There are orchestras in central Europe stuffed with ego and totally devoid of personality (trust me, I've heard them).

Thankfully the Orchestre de la Suisse Romande rises above such self-regard. These players perform with a smiling elegance, attentive and trusting as they follow the understated beat of their music director Neeme Jarvi.

Jarvi’s secret must be in assiduous rehearsal, as in performance he sometimes seems to stop conducting altogether, unless with a shrug of the shoulder or the lift of an eyebrow. And Tuesday’s concert represented both a wonderful return to Birmingham of this once Principal Guest Conductor of the CBSO, and a joyous welcome to this Swiss orchestra he has taken on.

Nothing shattering about the programme, other than the topping-and-tailing of works by Jarvi’s Estonian compatriot Arvo Part: the intense, well-judged Silhouette (Hommage a Gustave Eiffel) which opened the evening, and the simplistic carillon Cantus in Memory of Benjamin Britten which concluded as an appropriate encore.

The main courses were wonderful.
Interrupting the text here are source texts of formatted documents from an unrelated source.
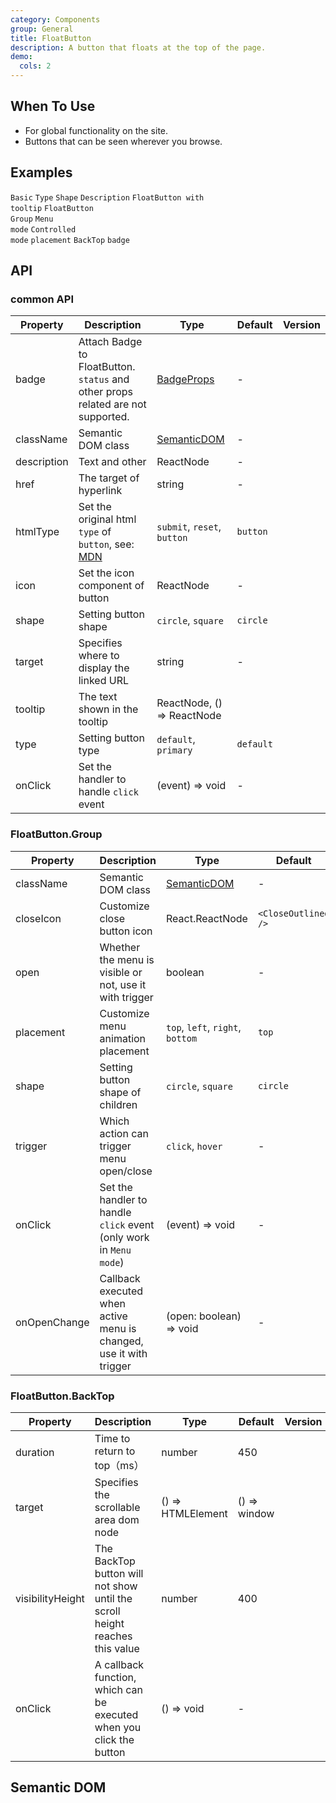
 ```yaml
---
category: Components
group: General
title: FloatButton
description: A button that floats at the top of the page.
demo:
  cols: 2
---
```


## When To Use

- For global functionality on the site.
- Buttons that can be seen wherever you browse.

## Examples

<!-- prettier-ignore -->
<code src="./demo/basic.tsx" iframe="360">Basic</code>
<code src="./demo/type.tsx" iframe="360">Type</code>
<code src="./demo/shape.tsx" iframe="360">Shape</code>
<code src="./demo/description.tsx" iframe="360">Description</code>
<code src="./demo/tooltip.tsx" iframe="360">FloatButton with tooltip</code>
<code src="./demo/group.tsx" iframe="360">FloatButton Group</code>
<code src="./demo/group-menu.tsx" iframe="360">Menu mode</code>
<code src="./demo/controlled.tsx" iframe="360">Controlled mode</code>
<code src="./demo/placement.tsx" iframe="380" version="">placement</code>
<code src="./demo/back-top.tsx" iframe="360">BackTop</code>
<code src="./demo/badge.tsx" iframe="360">badge</code>

## API

### common API

| Property | Description | Type | Default | Version |
| --- | --- | --- | --- | --- |
| badge | Attach Badge to FloatButton. `status` and other props related are not supported. | [BadgeProps](/components/badge#api) | - |  |
| className | Semantic DOM class | [SemanticDOM](#semantic-dom) | - |  |
| description | Text and other | ReactNode | - |  |
| href | The target of hyperlink | string | - |  |
| htmlType | Set the original html `type` of `button`, see: [MDN](https://developer.mozilla.org/en-US/docs/Web/HTML/Element/button#type) | `submit`, `reset`, `button` | `button` |  |
| icon | Set the icon component of button | ReactNode | - |  |
| shape | Setting button shape | `circle`, `square` | `circle` |  |
| target | Specifies where to display the linked URL | string | - |  |
| tooltip | The text shown in the tooltip | ReactNode, () => ReactNode |  |  |
| type | Setting button type | `default`, `primary` | `default` |  |
| onClick | Set the handler to handle `click` event | (event) => void | - |  |

### FloatButton.Group

| Property | Description | Type | Default | Version |
| --- | --- | --- | --- | --- |
| className | Semantic DOM class | [SemanticDOM](#semantic-dom) | - |  |
| closeIcon | Customize close button icon | React.ReactNode | `<CloseOutlined />` |  |
| open | Whether the menu is visible or not, use it with trigger | boolean | - |  |
| placement | Customize menu animation placement | `top`, `left`, `right`, `bottom` | `top` |  |
| shape | Setting button shape of children | `circle`, `square` | `circle` |  |
| trigger | Which action can trigger menu open/close | `click`, `hover` | - |  |
| onClick | Set the handler to handle `click` event (only work in `Menu mode`) | (event) => void | - |  |
| onOpenChange | Callback executed when active menu is changed, use it with trigger | (open: boolean) => void | - |  |

### FloatButton.BackTop

| Property | Description | Type | Default | Version |
| --- | --- | --- | --- | --- |
| duration | Time to return to top（ms） | number | 450 |  |
| target | Specifies the scrollable area dom node | () => HTMLElement | () => window |  |
| visibilityHeight | The BackTop button will not show until the scroll height reaches this value | number | 400 |  |
| onClick | A callback function, which can be executed when you click the button | () => void | - |  |

## Semantic DOM

<code src="./demo/_semantic.tsx" simplify></code>
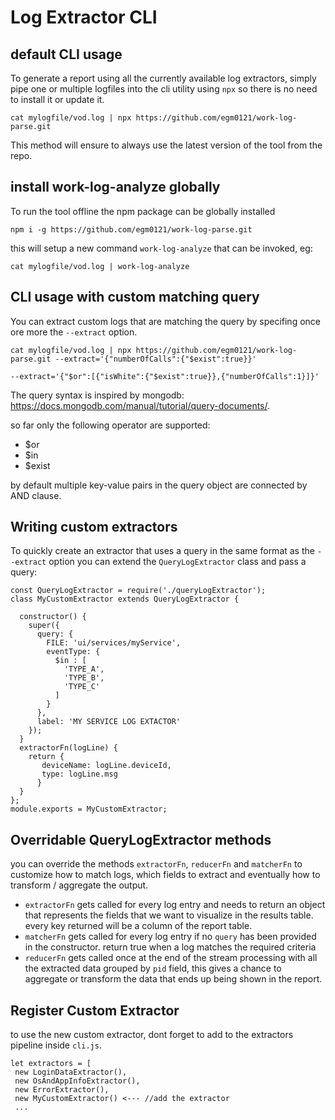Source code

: # Log Extractor CLI


## default CLI usage

To generate a report using all the currently available log extractors,
simply pipe one or multiple logfiles into the cli utility using `npx` so there is no need to install it or update it.

```
cat mylogfile/vod.log | npx https://github.com/egm0121/work-log-parse.git
```
This method will ensure to always use the latest version of the tool from the repo.

## install work-log-analyze globally
To run the tool offline the npm package can be globally installed 

```
npm i -g https://github.com/egm0121/work-log-parse.git
```
this will setup a new command `work-log-analyze` that can be invoked, eg:

```
cat mylogfile/vod.log | work-log-analyze
```

## CLI usage with custom matching query

You can extract custom logs that are matching the query by specifing once ore more the `--extract` option.
```
cat mylogfile/vod.log | npx https://github.com/egm0121/work-log-parse.git --extract='{"numberOfCalls":{"$exist":true}}'
```
```
--extract='{"$or":[{"isWhite":{"$exist":true}},{"numberOfCalls":1}]}'
```
The query syntax is inspired by mongodb: https://docs.mongodb.com/manual/tutorial/query-documents/.

so far only the following operator are supported:

* $or
* $in
* $exist

by default multiple key-value pairs in the query object are connected by AND clause.

## Writing custom extractors

To quickly create an extractor that uses a query in the same format as the `--extract` option 
you can extend the `QueryLogExtractor` class and pass a query: 

```
const QueryLogExtractor = require('./queryLogExtractor');
class MyCustomExtractor extends QueryLogExtractor {
  
  constructor() {
    super({
      query: { 
        FILE: 'ui/services/myService', 
        eventType: { 
          $in : [
            'TYPE_A', 
            'TYPE_B', 
            'TYPE_C' 
          ]
        }
      },
      label: 'MY SERVICE LOG EXTACTOR' 
    });
  }
  extractorFn(logLine) {
    return { 
       deviceName: logLine.deviceId,
       type: logLine.msg
      }
  }
};
module.exports = MyCustomExtractor;
```

## Overridable QueryLogExtractor methods
you can override the methods `extractorFn`, `reducerFn` and `matcherFn` to customize how to match logs, which fields to extract and eventually how to transform / aggregate the output.

 * `extractorFn` gets called for every log entry and needs to return an object that represents the fields that we want to visualize in the results table. every key returned will be a column of the report table.
 * `matcherFn` gets called for every log entry if no `query` has been provided in the constructor. return true when a log matches the required criteria
 * `reducerFn` gets called once at the end of the stream processing with all the extracted data grouped by `pid` field, this gives a chance to aggregate or transform the data that ends up being shown in the report.
 
 ## Register Custom Extractor

 to use the new custom extractor, dont forget to add to the extractors pipeline inside `cli.js`.

 ```
 let extractors = [
  new LoginDataExtractor(),
  new OsAndAppInfoExtractor(),
  new ErrorExtractor(),
  new MyCustomExtractor() <--- //add the extractor
  ...
 ``` 
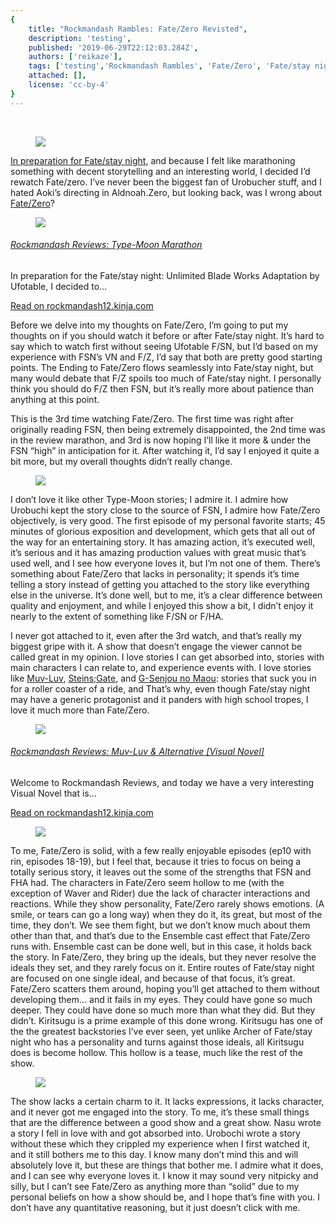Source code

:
 ```yaml
---
{
    title: "Rockmandash Rambles: Fate/Zero Revisted",
    description: 'testing',
    published: '2019-06-29T22:12:03.284Z',
    authors: ['reikaze'],
    tags: ['testing','Rockmandash Rambles', 'Fate/Zero', 'Fate/stay night', 'Revisited', 'Type-Moon Marathon'],
    attached: [],
    license: 'cc-by-4'
}
---
```

<p id="uid1" class="edit-placeholder">
	<br>
</p>
<figure class="align--bleed js_lazy-image has-image image-node__ImageNodeWrapper-sc-1eow4w5-1 jBpYmC" data-id="912391593553345859" data-recommend-id="image://912391593553345859" data-format="jpg" data-width="960" data-height="540" data-lightbox="true" data-recommended="false" contenteditable="false" draggable="false" id="uid2">
<div class="image-node__ImageWrapper-sc-1eow4w5-2 lgmWWB" contenteditable="false" data-syndicationrights="false" style="max-width: 960px;">
	<img src="https://i.kinja-img.com/gawker-media/image/upload/f_auto/912391593553345859.jpg" draggable="false" data-id="912391593553345859" data-recommend-id="image://912391593553345859" data-format="jpg" data-width="960" data-height="540" data-lightbox="true" data-recommended="false">
</div>
</figure>
<p id="uid3">
	<a class="inline-node__Anchor-sc-145m8ut-0 qEQhe js_link link__Anchor-sc-1out364-0 jaYiFX inset-skip" href="http://tay.kotaku.com/type-moon-marathon-wip-1534726534">In preparation for Fate/stay night</a>, and because I felt like marathoning something with decent storytelling and an interesting world, I decided I’d rewatch Fate/zero. I’ve never been the biggest fan of Urobucher stuff, and I hated Aoki’s directing in Aldnoah.Zero, but looking back, was I wrong about <a class="inline-node__Anchor-sc-145m8ut-0 qEQhe js_link link__Anchor-sc-1out364-0 jaYiFX inset-skip" href="http://tay.kotaku.com/rockmandash-reviews-fate-zero-ani-tay-1538163593?rev=1411377604292">Fate/Zero</a>?
</p>
<aside data-vdom-uid="tag-PYRm70-95" class="inset--story js_inset branded-item branded-item--kinja js_linkpreview-inset clearfix" contenteditable="false" id="uid15"><a href="http://tay.kotaku.com/type-moon-marathon-wip-1534726534" target="_blank" class="inset--story__thumb"><figure contenteditable="false"><img src="https://i.kinja-img.com/gawker-media/image/upload/c_fill,f_auto,fl_progressive,g_center,h_77,pg_1,q_80,w_137/1476080727821779888.jpg"></figure></a>
<div class="inset--story__content">
	<h6 class="inset--story__headline"><a href="http://tay.kotaku.com/type-moon-marathon-wip-1534726534" target="_blank">Rockmandash Reviews: <i>Type-Moon Marathon</i></a></h6>
	<p>
		In preparation for the Fate/stay night: Unlimited Blade Works Adaptation by Ufotable, I decided to…
	</p>
	<a href="http://tay.kotaku.com/type-moon-marathon-wip-1534726534" class="js_readmore inset--story__readmore" target="_blank">Read on <span class="hostname">rockmandash12.kinja.com</span></a>
</div>
</aside>
<p id="uid5">
	Before we delve into my thoughts on Fate/Zero, I’m going to put my thoughts on if you should watch it before or after Fate/stay night. It’s hard to say which to watch first without seeing Ufotable F/SN, but I’d  based on my experience with FSN’s VN and F/Z, I’d say that both are pretty good starting points. The Ending to Fate/Zero flows seamlessly into Fate/stay night, but many would debate that F/Z spoils too much of Fate/stay night. I personally think you should do F/Z then FSN, but it’s really more about patience than anything at this point.
</p>
<p id="uid6">
	This is the 3rd time watching Fate/Zero. The first time was right after originally reading FSN, then being extremely disappointed, the 2nd time was in the review marathon, and 3rd is now hoping I’ll like it more &amp; under the FSN “high” in anticipation for it. After watching it, I’d say I enjoyed it quite a bit more, but my overall thoughts didn’t really change.
</p>
<figure class="align--bleed js_lazy-image has-image image-node__ImageNodeWrapper-sc-1eow4w5-1 jBpYmC" data-id="qa5iipqyefdgkqssrrvz" data-recommend-id="image://qa5iipqyefdgkqssrrvz" data-format="jpg" data-width="1280" data-height="720" data-lightbox="true" data-recommended="false" contenteditable="false" draggable="false" id="uid7">
<div class="image-node__ImageWrapper-sc-1eow4w5-2 lgmWWB" contenteditable="false" data-syndicationrights="false" style="max-width: 1280px;">
	<img src="https://i.kinja-img.com/gawker-media/image/upload/f_auto/qa5iipqyefdgkqssrrvz.jpg" draggable="false" data-id="qa5iipqyefdgkqssrrvz" data-recommend-id="image://qa5iipqyefdgkqssrrvz" data-format="jpg" data-width="1280" data-height="720" data-lightbox="true" data-recommended="false">
</div>
</figure>
<p id="uid8">
	I don’t love it like other Type-Moon stories; I admire it. I admire how Urobuchi kept the story close to the source of FSN, I admire how Fate/Zero objectively, is very good. The first episode of my personal favorite starts; 45 minutes of glorious exposition and development, which gets that all out of the way for an entertaining story. It has amazing action, it’s executed well, it’s serious and it has amazing production values with great music that’s used well, and I see how everyone loves it, but I’m not one of them. There’s something about Fate/Zero that lacks in personality; it spends it’s time telling a story instead of getting you attached to the story like everything else in the universe. It’s done well, but to me, it’s a clear difference between quality and enjoyment, and while I enjoyed this show a bit, I didn’t enjoy it nearly to the extent of something like F/SN or F/HA.
</p>
<p id="uid9">
	I never got attached to it, even after the 3rd watch, and that’s really my biggest gripe with it. A show that doesn’t engage the viewer cannot be called great in my opinion. I love stories I can get absorbed into, stories with main characters I can relate to, and experience events with. I love stories like <a class="inline-node__Anchor-sc-145m8ut-0 qEQhe js_link link__Anchor-sc-1out364-0 jaYiFX inset-skip" href="http://tay.kotaku.com/rockmandash-reviews-muv-luv-extra-alternative-visua-1567978967">Muv-Luv</a>, <a class="inline-node__Anchor-sc-145m8ut-0 qEQhe js_link link__Anchor-sc-1out364-0 jaYiFX inset-skip" href="http://rockmandash12.kinja.com/rockmandash-reviews-steins-gate-visual-novel-1557340615">Steins;Gate</a>, and <a class="inline-node__Anchor-sc-145m8ut-0 qEQhe js_link link__Anchor-sc-1out364-0 jaYiFX inset-skip" href="http://tay.kotaku.com/g-senjou-no-maou-the-tay-review-1524540625">G-Senjou no Maou</a>: stories that suck you in for a roller coaster of a ride, and That’s why, even though Fate/stay night may have a generic protagonist and it panders with high school tropes, I love it much more than Fate/Zero.
</p>
<aside data-vdom-uid="tag-PYRm70-96" class="inset--story js_inset branded-item branded-item--kinja js_linkpreview-inset clearfix" contenteditable="false" id="uid16"><a href="http://tay.kotaku.com/rockmandash-reviews-muv-luv-extra-alternative-visua-1567978967" target="_blank" class="inset--story__thumb"><figure contenteditable="false"><img src="https://i.kinja-img.com/gawker-media/image/upload/c_fill,f_auto,fl_progressive,g_center,h_77,pg_1,q_80,w_137/dawudqmpimngnkpxt2zq.png"></figure></a>
<div class="inset--story__content">
	<h6 class="inset--story__headline"><a href="http://tay.kotaku.com/rockmandash-reviews-muv-luv-extra-alternative-visua-1567978967" target="_blank">Rockmandash Reviews: <i>Muv-Luv &amp; Alternative</i> [Visual Novel]</a></h6>
	<p>
		Welcome to Rockmandash Reviews, and today we have a very interesting Visual Novel that is…
	</p>
	<a href="http://tay.kotaku.com/rockmandash-reviews-muv-luv-extra-alternative-visua-1567978967" class="js_readmore inset--story__readmore" target="_blank">Read on <span class="hostname">rockmandash12.kinja.com</span></a>
</div>
</aside><figure class="align--bleed js_lazy-image has-image image-node__ImageNodeWrapper-sc-1eow4w5-1 jBpYmC" data-id="gkdfcc97bbttbvdkcjok" data-recommend-id="image://gkdfcc97bbttbvdkcjok" data-format="jpg" data-width="1920" data-height="1080" data-lightbox="true" data-recommended="false" contenteditable="false" draggable="false" id="uid11">
<div class="image-node__ImageWrapper-sc-1eow4w5-2 lgmWWB" contenteditable="false" data-syndicationrights="false" style="max-width: 1920px;">
	<img src="https://i.kinja-img.com/gawker-media/image/upload/f_auto/gkdfcc97bbttbvdkcjok.jpg" draggable="false" data-id="gkdfcc97bbttbvdkcjok" data-recommend-id="image://gkdfcc97bbttbvdkcjok" data-format="jpg" data-width="1920" data-height="1080" data-lightbox="true" data-recommended="false">
</div>
</figure>
<p id="uid12">
	To me, Fate/Zero is solid, with a few really enjoyable episodes (ep10 with rin, episodes 18-19), but I feel that, because it tries to focus on being a totally serious story, it leaves out the some of the strengths that FSN and FHA had. The characters in Fate/Zero seem hollow to me (with the exception of Waver and Rider) due the lack of character interactions and reactions. While they show personality, Fate/Zero rarely shows emotions. (A smile, or tears can go a long way) when they do it, its great, but most of the time, they don’t. We see them fight, but we don’t know much about them other than that, and that’s due to the Ensemble cast effect that Fate/Zero runs with. Ensemble cast can be done well, but in this case, it holds back the story. In Fate/Zero, they bring up the ideals, but they never resolve the ideals they set, and they rarely focus on it. Entire routes of Fate/stay night are focused on one single ideal, and because of that focus, it’s great. Fate/Zero scatters them around, hoping you’ll get attached to them without developing them... and it fails in my eyes. They could have gone so much deeper. They could have done so much more than what they did. But they didn’t. Kiritsugu is a prime example of this done wrong. Kiritsugu has one of the the greatest backstories I’ve ever seen, yet unlike Archer of Fate/stay night who has a personality and turns against those ideals, all Kiritsugu does is become hollow. This hollow is a tease, much like the rest of the show.
</p>
<figure class="align--bleed js_lazy-image has-image image-node__ImageNodeWrapper-sc-1eow4w5-1 jBpYmC" data-id="912391593722592579" data-recommend-id="image://912391593722592579" data-format="png" data-width="1366" data-height="768" data-lightbox="true" data-recommended="false" contenteditable="false" draggable="false" id="uid13">
<div class="image-node__ImageWrapper-sc-1eow4w5-2 lgmWWB" contenteditable="false" data-syndicationrights="false" style="max-width: 1366px;">
	<img src="https://i.kinja-img.com/gawker-media/image/upload/f_auto/912391593722592579.png" draggable="false" data-id="912391593722592579" data-recommend-id="image://912391593722592579" data-format="png" data-width="1366" data-height="768" data-lightbox="true" data-recommended="false">
</div>
</figure>
<p id="uid14">
	The show lacks a certain charm to it. It lacks expressions, it lacks character, and it never got me engaged into the story. To me, it’s these small things that are the difference between a good show and a great show. Nasu wrote a story I fell in love with and got absorbed into. Urobochi wrote a story without these which they crippled my experience when I first watched it, and it still bothers me to this day. I know many don’t mind this and will absolutely love it, but these are things that bother me. I admire what it does, and I can see why everyone loves it. I know it may sound very nitpicky and silly, but I can’t see Fate/Zero as anything more than “solid” due to my personal beliefs on how a show should be, and I hope that’s fine with you. I don’t have any quantitative reasoning, but it just doesn’t click with me.
</p>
Boris Berezovsky’s solo playing in the Grieg Piano Concerto was so well-integrated as to be almost unnoticeable (and that is a huge compliment). His reading was questing, searching, almost improvisatory, and Jarvi’s orchestra responded in kind. Neeme Jarvi and l’Orchestre de la Suisse Romande are quite a team; I can think of at least two other partnerships which had better get off their laurels.